How was one man, Sean Quinn, able to legally transfer all that money to buy the CFD's. Were others needed to sign off, can one man, owner or whatever, actually do this without anyone knowing it. Watched it and must say I feel very sorry for Sean Quinn and I know others will have a different opinion. That's fine too. Fitz and Drumm for me knew only too well what was going on.


----------



## Early Riser (2 Dec 2022)

noproblem said:


> How was one man, Sean Quinn, able to legally transfer all that money to buy the CFD's. Were others needed to sign off, can one man, owner or whatever, actually do this without anyone knowing it. Watched it and must say I feel very sorry for Sean Quinn and I know others will have a different opinion. That's fine too. Fitz and Drumm for me knew only too well what was going on.


 
It was referenced in the programme that his children had to "sign off", as many of the assets were in their names (they subsequently claimed they didn't know what they were doing). Also, some senior executives in his businesses. Very remiss the latter, but I doubt they would have remained in their positions for long if they hadn't signed off on the Chief's instructions.
Fitz and Drumm absolutely had responsibilty as far as the goings on at Anglo were concerned but they were not responsible for Quinn's reckless gambles.


----------



## Blackrock1 (2 Dec 2022)

noproblem said:


> But who were the financial officers in all of this? Company auditors, bank auditors, central bank, etc. Co accounts were signed off on, don't tell me the Goverment didn't know, or certain people in the Goverment. The whole thing stinks to high heaven and for me Quinn, while no innocent in all of this, is a fall guy. Some involved in this are dead, others are far away but far from broke, a few served jail time. But was justice done? Was it hell.

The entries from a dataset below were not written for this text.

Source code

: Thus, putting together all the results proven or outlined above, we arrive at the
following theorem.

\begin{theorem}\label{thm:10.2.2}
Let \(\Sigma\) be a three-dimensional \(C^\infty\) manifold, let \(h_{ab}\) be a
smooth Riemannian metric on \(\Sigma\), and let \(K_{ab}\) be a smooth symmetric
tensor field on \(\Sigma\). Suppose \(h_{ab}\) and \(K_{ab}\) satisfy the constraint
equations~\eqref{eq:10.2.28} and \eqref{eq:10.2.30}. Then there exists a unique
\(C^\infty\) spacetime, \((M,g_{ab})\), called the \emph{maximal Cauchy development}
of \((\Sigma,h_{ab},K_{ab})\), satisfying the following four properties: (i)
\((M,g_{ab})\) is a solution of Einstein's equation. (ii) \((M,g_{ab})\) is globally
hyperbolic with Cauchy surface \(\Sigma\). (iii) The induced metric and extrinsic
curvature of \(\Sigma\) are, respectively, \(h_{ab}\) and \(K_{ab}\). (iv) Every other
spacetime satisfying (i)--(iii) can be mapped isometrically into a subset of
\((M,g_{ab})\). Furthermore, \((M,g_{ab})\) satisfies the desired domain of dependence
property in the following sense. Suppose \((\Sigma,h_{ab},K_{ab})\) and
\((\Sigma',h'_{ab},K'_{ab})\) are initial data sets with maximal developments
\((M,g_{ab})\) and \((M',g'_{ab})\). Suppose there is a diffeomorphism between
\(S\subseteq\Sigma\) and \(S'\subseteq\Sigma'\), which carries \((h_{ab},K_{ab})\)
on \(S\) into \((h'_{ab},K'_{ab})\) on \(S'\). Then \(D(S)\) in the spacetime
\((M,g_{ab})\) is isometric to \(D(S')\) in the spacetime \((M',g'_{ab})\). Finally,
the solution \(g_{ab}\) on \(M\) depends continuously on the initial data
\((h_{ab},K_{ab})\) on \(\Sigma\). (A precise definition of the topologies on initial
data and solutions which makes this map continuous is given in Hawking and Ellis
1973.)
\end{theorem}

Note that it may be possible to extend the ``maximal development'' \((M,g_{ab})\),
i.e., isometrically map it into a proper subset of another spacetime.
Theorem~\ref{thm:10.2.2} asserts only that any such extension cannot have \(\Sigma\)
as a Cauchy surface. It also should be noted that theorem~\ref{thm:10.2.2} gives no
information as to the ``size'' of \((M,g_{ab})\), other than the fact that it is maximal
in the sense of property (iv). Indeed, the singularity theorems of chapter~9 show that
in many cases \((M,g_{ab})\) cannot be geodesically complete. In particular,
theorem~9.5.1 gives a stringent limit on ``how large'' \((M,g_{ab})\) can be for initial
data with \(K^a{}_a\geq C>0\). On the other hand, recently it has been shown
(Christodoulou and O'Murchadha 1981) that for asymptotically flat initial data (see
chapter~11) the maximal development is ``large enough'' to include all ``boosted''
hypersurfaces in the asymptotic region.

Quinn was no fall guy , he made a massive unnecessary bet and it backfired spectacularly , he was too stubborn to liquidate it when he could have and take a manageable loss.

If there were fall guys for the whole thing it was drumm and Fitzpatrick , they carried the can for all of the other bank executives and drew the ire of a nation. 

They were no angels but not a whole lot worse than the rest of them.


----------



## Gordon Gekko (3 Dec 2022)

Somebody mentioned Tony O’Reilly and Michael Smurfit’s financial problems.

The latter wasn’t a major victim of the financial crisis.

CFDs were useful to Quinn because:

a) They facilitated anonymity - It wasn’t obvious that he was buying the shares.

b) It enabled him to deploy leverage/borrowings. €100m deposited with someone like JP Morgan or Credit Suisse probably allowed a €2bn share position to be taken. The only problem being that, a little bit like a property, if the value of Anglo fell by 5%, his equity was wiped out and the bank demanded more cash.


----------



## Salvadore (3 Dec 2022)

mathepac said:


> He wasn't buying shares. Had he bought shares, the catastrophe might have been avoided. He was trading in derivatives, better known as junk bonds, which have no assets backing them. It is a gamble that an asset, currency, share, or other tangible will change in value at some future date, either up or down. The bettors never own the asset(s), they are simply gambling on the value of the asset in the future.


I get the concept of CFDs, but (and please excuse my ignorance here), if he didn’t hold actual shares, why was his position of such relevance to the sustainability of Anglo? 

Was it just that he had developed too much of an interest for his position to be ignored? If his CFDs related to say 5% of shares, would this have been considered insignificant and unworthy of any intervention?


----------



## Early Riser (3 Dec 2022)

Salvadore said:


> I get the concept of CFDs, but (and please excuse my ignorance here), if he didn’t hold actual shares, why was his position of such relevance to the sustainability of Anglo?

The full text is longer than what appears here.